Exercise data: Begin

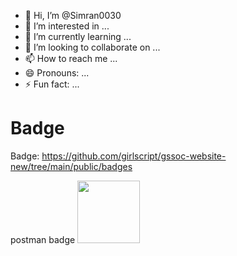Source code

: - 👋 Hi, I’m @Simran0030
- 👀 I’m interested in ...
- 🌱 I’m currently learning ...
- 💞️ I’m looking to collaborate on ...
- 📫 How to reach me ...
- 😄 Pronouns: ...
- ⚡ Fun fact: ...


<!---
Simran0030/Simran0030 is a ✨ special ✨ repository because its `README.md` (this file) appears on your GitHub profile.
You can click the Preview link to take a look at your changes.
--->
# Badge 

Badge: https://github.com/girlscript/gssoc-website-new/tree/main/public/badges

postman badge  <img src="https://api.badgr.io/public/assertions/1SeZmQ4yQ-yU-b_IJJANiQ?identity__email=singh9594shibu%40gmail.com" width="100px" height="100px "  gap :=20px />




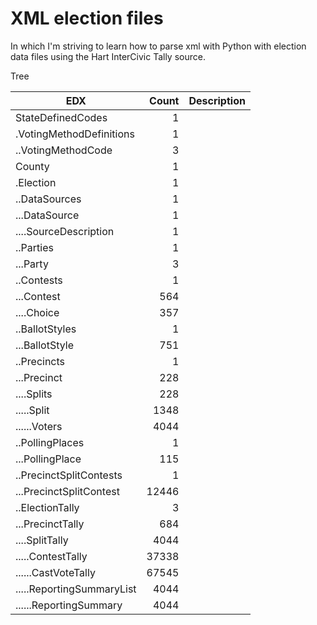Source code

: # XML election files

In which I'm striving to learn how to parse xml with Python with election data files using the Hart InterCivic Tally source.

Tree

|  EDX  |  Count  |  Description  |
|  ---  |  ---:  |  ---  |
|  StateDefinedCodes  |  1  |    |
|  .VotingMethodDefinitions  |  1  |    |
|  ..VotingMethodCode  |  3  |    |
|  County  |  1  |    |
|  .Election  |  1  |    |
|  ..DataSources  |  1  |    |
|  ...DataSource  |  1  |    |
|  ....SourceDescription  |  1  |    |
|  ..Parties  |  1  |    |
|  ...Party  |  3  |    |
|  ..Contests  |  1  |    |
|  ...Contest  |  564  |    |
|  ....Choice  |  357  |    |
|  ..BallotStyles  |  1  |    |
|  ...BallotStyle  |  751  |    |
|  ..Precincts  |  1  |    |
|  ...Precinct  |  228  |    |
|  ....Splits  |  228  |    |
|  .....Split  |  1348  |    |
|  ......Voters  |  4044  |    |
|  ..PollingPlaces  |  1  |    |
|  ...PollingPlace  |  115  |    |
|  ..PrecinctSplitContests  |  1  |    |
|  ...PrecinctSplitContest  |  12446  |    |
|  ..ElectionTally  |  3  |    |
|  ...PrecinctTally  |  684  |    |
|  ....SplitTally  |  4044  |    |
|  .....ContestTally  |  37338  |    |
|  ......CastVoteTally  |  67545  |    |
|  .....ReportingSummaryList  |  4044  |    |
|  ......ReportingSummary  |  4044  |    |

Exercise data: End

Activity
Print all entries exactly. The images do not belong in the copy.

Answer for this exercise
Source code

: - 👋 Hi, I’m @Simran0030
- 👀 I’m interested in ...
- 🌱 I’m currently learning ...
- 💞️ I’m looking to collaborate on ...
- 📫 How to reach me ...
- 😄 Pronouns: ...
- ⚡ Fun fact: ...


<!---
Simran0030/Simran0030 is a ✨ special ✨ repository because its `README.md` (this file) appears on your GitHub profile.
You can click the Preview link to take a look at your changes.
--->
# Badge 

Badge: https://github.com/girlscript/gssoc-website-new/tree/main/public/badges

postman badge  <img src="https://api.badgr.io/public/assertions/1SeZmQ4yQ-yU-b_IJJANiQ?identity__email=singh9594shibu%40gmail.com" width="100px" height="100px "  gap :=20px />




Source code

: # XML election files

In which I'm striving to learn how to parse xml with Python with election data files using the Hart InterCivic Tally source.

Tree

|  EDX  |  Count  |  Description  |
|  ---  |  ---:  |  ---  |
|  StateDefinedCodes  |  1  |    |
|  .VotingMethodDefinitions  |  1  |    |
|  ..VotingMethodCode  |  3  |    |
|  County  |  1  |    |
|  .Election  |  1  |    |
|  ..DataSources  |  1  |    |
|  ...DataSource  |  1  |    |
|  ....SourceDescription  |  1  |    |
|  ..Parties  |  1  |    |
|  ...Party  |  3  |    |
|  ..Contests  |  1  |    |
|  ...Contest  |  564  |    |
|  ....Choice  |  357  |    |
|  ..BallotStyles  |  1  |    |
|  ...BallotStyle  |  751  |    |
|  ..Precincts  |  1  |    |
|  ...Precinct  |  228  |    |
|  ....Splits  |  228  |    |
|  .....Split  |  1348  |    |
|  ......Voters  |  4044  |    |
|  ..PollingPlaces  |  1  |    |
|  ...PollingPlace  |  115  |    |
|  ..PrecinctSplitContests  |  1  |    |
|  ...PrecinctSplitContest  |  12446  |    |
|  ..ElectionTally  |  3  |    |
|  ...PrecinctTally  |  684  |    |
|  ....SplitTally  |  4044  |    |
|  .....ContestTally  |  37338  |    |
|  ......CastVoteTally  |  67545  |    |
|  .....ReportingSummaryList  |  4044  |    |
|  ......ReportingSummary  |  4044  |    |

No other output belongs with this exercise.